The Bryq Team
HR Experts
If you haven’t updated your recruitment process for a while, it’s high time that you considered it. Recruitment is changing all the time due to new technologies, strategies, and techniques. Stay up to date on the latest recruitment trends and pick and choose the ones you think would work for your company to implement. Here are our 10 tips for to improve your hiring success rate:
Create an Employer Brand
Many companies recruit time and time again without ever creating a strategy for employer branding. Employer branding is the general public perception of what you are like to work for as an employer. If you’re not sure where to start, a good first step is to develop an employee value proposition; what you can offer your staff. What sets you apart from all the other places your employees could work at? Maybe you provide excellent health insurance, plenty of holiday leave, or other benefits.
Use an Applicant Tracking System
If you want to make your recruitment process more efficient, you might consider looking into an applicant tracking system (ATS). These systems can improve your hiring process by simplifying it, saving you time, and helping you make better hires. With all of your applicant data in one place, you can effortlessly search and keep track of where applicants are in the process.
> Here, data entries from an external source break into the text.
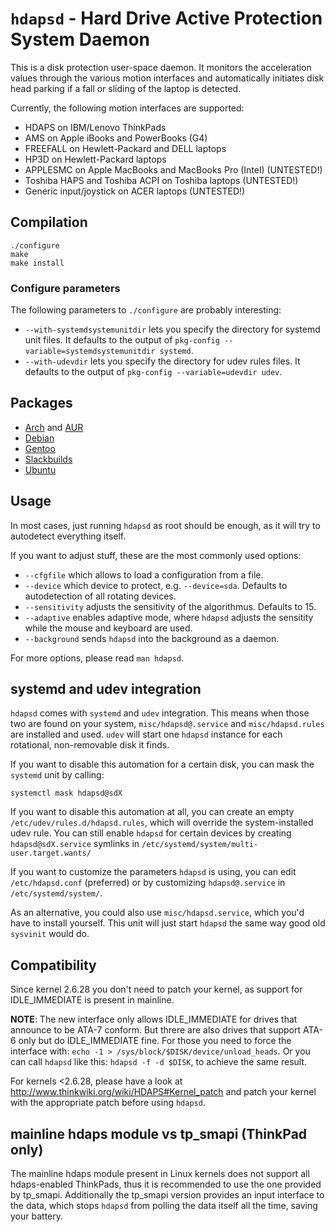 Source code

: `hdapsd` - Hard Drive Active Protection System Daemon
===================================================

This is a disk protection user-space daemon. It monitors the acceleration
values through the various motion interfaces and automatically initiates
disk head parking if a fall or sliding of the laptop is detected.

Currently, the following motion interfaces are supported:
 * HDAPS on IBM/Lenovo ThinkPads
 * AMS on Apple iBooks and PowerBooks (G4)
 * FREEFALL on Hewlett-Packard and DELL laptops
 * HP3D on Hewlett-Packard laptops
 * APPLESMC on Apple MacBooks and MacBooks Pro (Intel) (UNTESTED!)
 * Toshiba HAPS and Toshiba ACPI on Toshiba laptops (UNTESTED!)
 * Generic input/joystick on ACER laptops (UNTESTED!)

Compilation
-----------

    ./configure
    make
    make install

### Configure parameters

The following parameters to `./configure` are probably interesting:

 * `--with-systemdsystemunitdir` lets you specify the directory for
   systemd unit files. It defaults to the output of
   `pkg-config --variable=systemdsystemunitdir systemd`.
 * `--with-udevdir` lets you specify the directory for udev rules files.
   It defaults to the output of `pkg-config --variable=udevdir udev`.

Packages
--------
 * [Arch](https://www.archlinux.org/packages/hdapsd) and [AUR](https://aur.archlinux.org/packages/hdapsd-git/)
 * [Debian](http://packages.debian.org/hdapsd)
 * [Gentoo](https://packages.gentoo.org/package/app-laptop/hdapsd)
 * [Slackbuilds](http://slackbuilds.org/result/?search=hdapsd)
 * [Ubuntu](http://packages.ubuntu.com/hdapsd)

Usage
-----

In most cases, just running `hdapsd` as root should be enough, as it will
try to autodetect everything itself.

If you want to adjust stuff, these are the most commonly used options:

 * `--cfgfile` which allows to load a configuration from a file.
 * `--device` which device to protect, e.g. `--device=sda`. Defaults to
   autodetection of all rotating devices.
 * `--sensitivity` adjusts the sensitivity of the algorithmus. Defaults to 15.
 * `--adaptive` enables adaptive mode, where `hdapsd` adjusts the sensitity
   while the mouse and keyboard are used.
 * `--background` sends `hdapsd` into the background as a daemon.

For more options, please read `man hdapsd`.

systemd and udev integration
----------------------------

`hdapsd` comes with `systemd` and `udev` integration. This means when those two
are found on your system, `misc/hdapsd@.service` and `misc/hdapsd.rules` are
installed and used. `udev` will start one `hdapsd` instance for each
rotational, non-removable disk it finds.

If you want to disable this automation for a certain disk, you can mask
the `systemd` unit by calling:

    systemctl mask hdapsd@sdX

If you want to disable this automation at all, you can create an empty
`/etc/udev/rules.d/hdapsd.rules`, which will override the system-installed
udev rule. You can still enable `hdapsd` for certain devices by creating
`hdapsd@sdX.service` symlinks in `/etc/systemd/system/multi-user.target.wants/`

If you want to customize the parameters `hdapsd` is using, you can edit
`/etc/hdapsd.conf` (preferred) or by customizing `hdapsd@.service` in
`/etc/systemd/system/`.

As an alternative, you could also use `misc/hdapsd.service`, which you'd
have to install yourself. This unit will just start `hdapsd` the same way
good old `sysvinit` would do.

Compatibility
-------------
Since kernel 2.6.28 you don't need to patch your kernel, as support for
IDLE_IMMEDIATE is present in mainline.

**NOTE**: The new interface only allows IDLE_IMMEDIATE for drives that
announce to be ATA-7 conform. But threre are also drives that support ATA-6
only but do IDLE_IMMEDIATE fine. For those you need to force the interface
with: `echo -1 > /sys/block/$DISK/device/unload_heads`.
Or you can call `hdapsd` like this: `hdapsd -f -d $DISK`, to achieve the same
result.

For kernels <2.6.28, please have a look at
http://www.thinkwiki.org/wiki/HDAPS#Kernel_patch
and patch your kernel with the appropriate patch before using `hdapsd`.

mainline hdaps module vs tp_smapi (ThinkPad only)
-------------------------------------------------
The mainline hdaps module present in Linux kernels does not support all
hdaps-enabled ThinkPads, thus it is recommended to use the one provided
by tp_smapi.
Additionally the tp_smapi version provides an input interface to the data,
which stops `hdapsd` from polling the data itself all the time, saving your
battery.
See Yourself as A Marketer
Many recruiters and hiring managers don’t think a lot about marketing, day-to-day. However, recruitment is essentially a marketing process – of the job, of you as an employer. When writing your job ads, keep this in mind. Writing copy in the job ad that will engage and appeal to your audience can help attract more people to apply. And don’t forget to end with a call to action.
Create a Talent Pipeline
If you want a faster hiring process, source candidates before you need them. This may seem counterintuitive but having a talent pipeline that you can refer to whenever you have a role open up will change the way you recruit. Imagine already having talented and qualified candidates in mind each time you start a recruitment process.
You can connect with potential candidates through social media platforms such as LinkedIn or online job forums. Seek out the people who fit the candidate persona for a number of roles or have the general skills your organization looks for.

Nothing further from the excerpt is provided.